BIOLARGO, INC. AND SUBSIDIARIES
NOTES TO CONSOLIDATED FINANCIAL STATEMENTS
At December 31, 2012, our U.S. Federal and California State income tax returns related to the years 2010-2012 remain open to examination by tax authorities. However, given our history of net operating losses, as discussed above, the statute of limitations could remain open to examine years prior to 2007 for the year(s) in which net operating losses were originally incurred if/when we reach profitability and begin to utilize our net operating losses to offset taxable income.
Note 13. Minority Interest
In May 2012 we formed a subsidiary for the purpose of marketing and selling medical products containing our technology, Clyra Medical Technology, Inc. (“Clyra”). Until December 17, 2012, this subsidiary was wholly owned, with 7,500 shares issued to BioLargo, Inc. On December 17, 2012, Clrya signed employment agreements with three individuals, in which each was granted 500 shares of Clyra common stock, one-third of which vested immediately, and the remaining over time. The three employment agreements provided for compensation to be paid beginning January 1, 2013. Prior to December 17, 2012, each of the three individuals worked for BioLargo.
For the year-ended December 31, 2012, the financial impact of Clyra’s operations were de minimis as it relates to minority interest.
Note 14. Subsequent Events.
Management has evaluated subsequent events through the date of the filing of this Annual Report and management noted the following for disclosure.
On February 11, 2013, we gave Central formal notice of their failure to purchase the minimum required product from us to maintain exclusive rights to our technology in the “pet supplies industry”. To maintain exclusive rights, within 60 days of our notice Central must either purchase the minimum amount of product or compensate us for lost profits as if they had done so. As of the date of filing of this report, Central has not purchased any product from us, and has not indicated that they plan to purchase the minimum amount or otherwise plan to maintain exclusive rights in the “pet supplies industry”.
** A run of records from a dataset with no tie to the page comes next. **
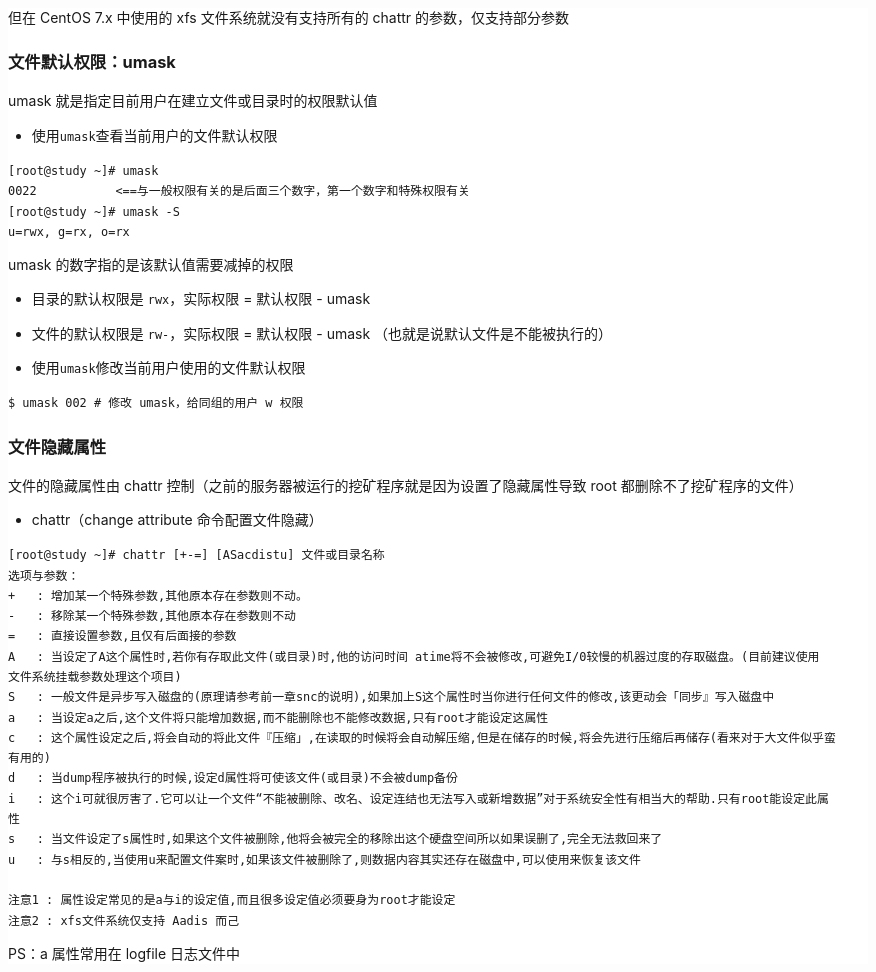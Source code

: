 
但在 CentOS 7.x 中使用的 xfs 文件系统就没有支持所有的 chattr 的参数，仅支持部分参数


### 文件默认权限：umask

umask 就是指定目前用户在建立文件或目录时的权限默认值


- 使用`umask`查看当前用户的文件默认权限

```
[root@study ~]# umask
0022           <==与一般权限有关的是后面三个数字，第一个数字和特殊权限有关
[root@study ~]# umask -S
u=rwx, g=rx, o=rx
```


umask 的数字指的是该默认值需要减掉的权限

- 目录的默认权限是 `rwx`，实际权限 = 默认权限 - umask
- 文件的默认权限是 `rw-`，实际权限 = 默认权限 - umask （也就是说默认文件是不能被执行的）


- 使用`umask`修改当前用户使用的文件默认权限

```shell
$ umask 002 # 修改 umask，给同组的用户 w 权限
```


### 文件隐藏属性

文件的隐藏属性由 chattr 控制（之前的服务器被运行的挖矿程序就是因为设置了隐藏属性导致 root 都删除不了挖矿程序的文件）

- chattr（change attribute 命令配置文件隐藏）

```
[root@study ~]# chattr [+-=] [ASacdistu] 文件或目录名称
选项与参数：
+	: 增加某一个特殊参数,其他原本存在参数则不动。
-	: 移除某一个特殊参数,其他原本存在参数则不动
=	: 直接设置参数,且仅有后面接的参数
A	: 当设定了A这个属性时,若你有存取此文件(或目录)时,他的访问时间 atime将不会被修改,可避免I/0较慢的机器过度的存取磁盘。(目前建议使用		文件系统挂载参数处理这个项目)
S	: 一般文件是异步写入磁盘的(原理请参考前一章snc的说明),如果加上S这个属性时当你进行任何文件的修改,该更动会「同步』写入磁盘中
a	: 当设定a之后,这个文件将只能增加数据,而不能删除也不能修改数据,只有root才能设定这属性
c	: 这个属性设定之后,将会自动的将此文件『压缩」,在读取的时候将会自动解压缩,但是在储存的时候,将会先进行压缩后再储存(看来对于大文件似乎蛮		有用的)
d	: 当dump程序被执行的时候,设定d属性将可使该文件(或目录)不会被dump备份
i	: 这个i可就很厉害了.它可以让一个文件“不能被删除、改名、设定连结也无法写入或新增数据”对于系统安全性有相当大的帮助.只有root能设定此属		  性
s	: 当文件设定了s属性时,如果这个文件被删除,他将会被完全的移除出这个硬盘空间所以如果误删了,完全无法救回来了
u	: 与s相反的,当使用u来配置文件案时,如果该文件被删除了,则数据内容其实还存在磁盘中,可以使用来恢复该文件

注意1 : 属性设定常见的是a与i的设定值,而且很多设定值必须要身为root才能设定
注意2 : xfs文件系统仅支持 Aadis 而己
```

PS：a 属性常用在 logfile 日志文件中

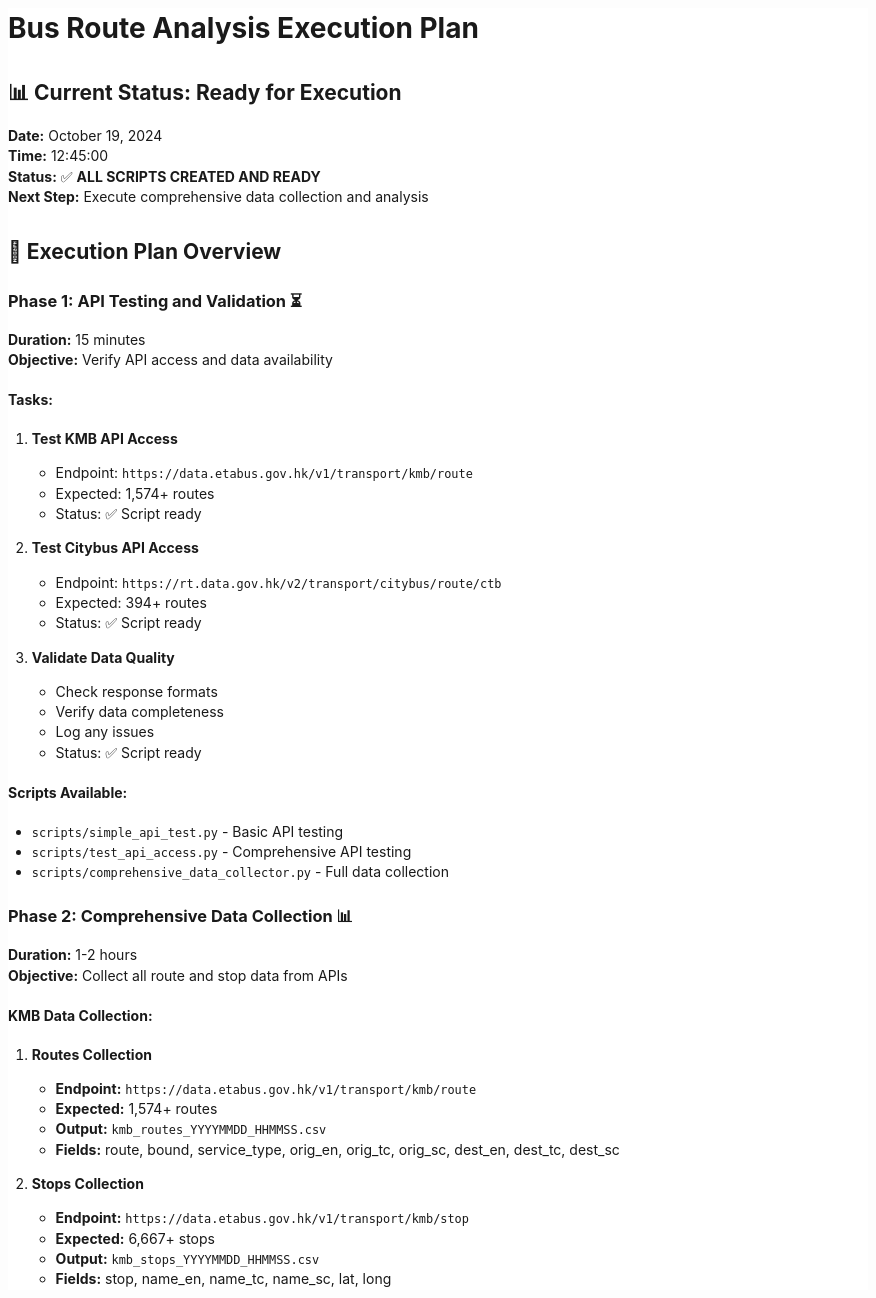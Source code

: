 # Bus Route Analysis Execution Plan

## 📊 **Current Status: Ready for Execution**

**Date:** October 19, 2024  
**Time:** 12:45:00  
**Status:** ✅ **ALL SCRIPTS CREATED AND READY**  
**Next Step:** Execute comprehensive data collection and analysis  

## 🚀 **Execution Plan Overview**

### **Phase 1: API Testing and Validation** ⏳
**Duration:** 15 minutes  
**Objective:** Verify API access and data availability  

#### **Tasks:**
1. **Test KMB API Access**
   - Endpoint: `https://data.etabus.gov.hk/v1/transport/kmb/route`
   - Expected: 1,574+ routes
   - Status: ✅ Script ready

2. **Test Citybus API Access**
   - Endpoint: `https://rt.data.gov.hk/v2/transport/citybus/route/ctb`
   - Expected: 394+ routes
   - Status: ✅ Script ready

3. **Validate Data Quality**
   - Check response formats
   - Verify data completeness
   - Log any issues
   - Status: ✅ Script ready

#### **Scripts Available:**
- `scripts/simple_api_test.py` - Basic API testing
- `scripts/test_api_access.py` - Comprehensive API testing
- `scripts/comprehensive_data_collector.py` - Full data collection

### **Phase 2: Comprehensive Data Collection** 📊
**Duration:** 1-2 hours  
**Objective:** Collect all route and stop data from APIs  

#### **KMB Data Collection:**
1. **Routes Collection**
   - **Endpoint:** `https://data.etabus.gov.hk/v1/transport/kmb/route`
   - **Expected:** 1,574+ routes
   - **Output:** `kmb_routes_YYYYMMDD_HHMMSS.csv`
   - **Fields:** route, bound, service_type, orig_en, orig_tc, orig_sc, dest_en, dest_tc, dest_sc

2. **Stops Collection**
   - **Endpoint:** `https://data.etabus.gov.hk/v1/transport/kmb/stop`
   - **Expected:** 6,667+ stops
   - **Output:** `kmb_stops_YYYYMMDD_HHMMSS.csv`
   - **Fields:** stop, name_en, name_tc, name_sc, lat, long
Winter 2013 Private Securities Offering
Pursuant to a private offering of our common stock at a price of $0.30 per share that commenced January 2013, through March 28, 2013, we sold 1,366,667 shares of our common stock to eight accredited investors and received $410,000 gross and $369,000 net proceeds from the sales. Each purchaser of stock will receive, for no additional consideration, a stock purchase warrant entitling the holder to purchase the same number of shares as purchased in the offering, for $0.55 per share until June 30, 2015.
Clyra Winter 2012 Private Securities Offering
On December 17, 2012, our subsidiary Clyra (see Note 13) began a private securities offering, selling up to 1,000 shares of its common stock at $1,000 per share. Each Clyra investor will have the right to convert one share of Clyra common stock into 2,858 shares of BioLargo common stock, by tendering the share to BioLargo. The investor's right to convert expires June 30, 2014. Through March 28, 2013, Clyra sold 40 shares of its common stock to one accredited investors and received $40,000 gross proceeds from the sale.
BIOLARGO, INC. AND SUBSIDIARIES
NOTES TO CONSOLIDATED FINANCIAL STATEMENTS
Litigation
On February 11, 2013, a lawsuit was filed against us in the Los Angeles Superior Court by Lance Jon Kimmel, an attorney who provided legal advice to us from 2006 through 2009. The lawsuit seeks the recovery of $106,669 in unpaid legal fees. We intend to vigorously defend this lawsuit.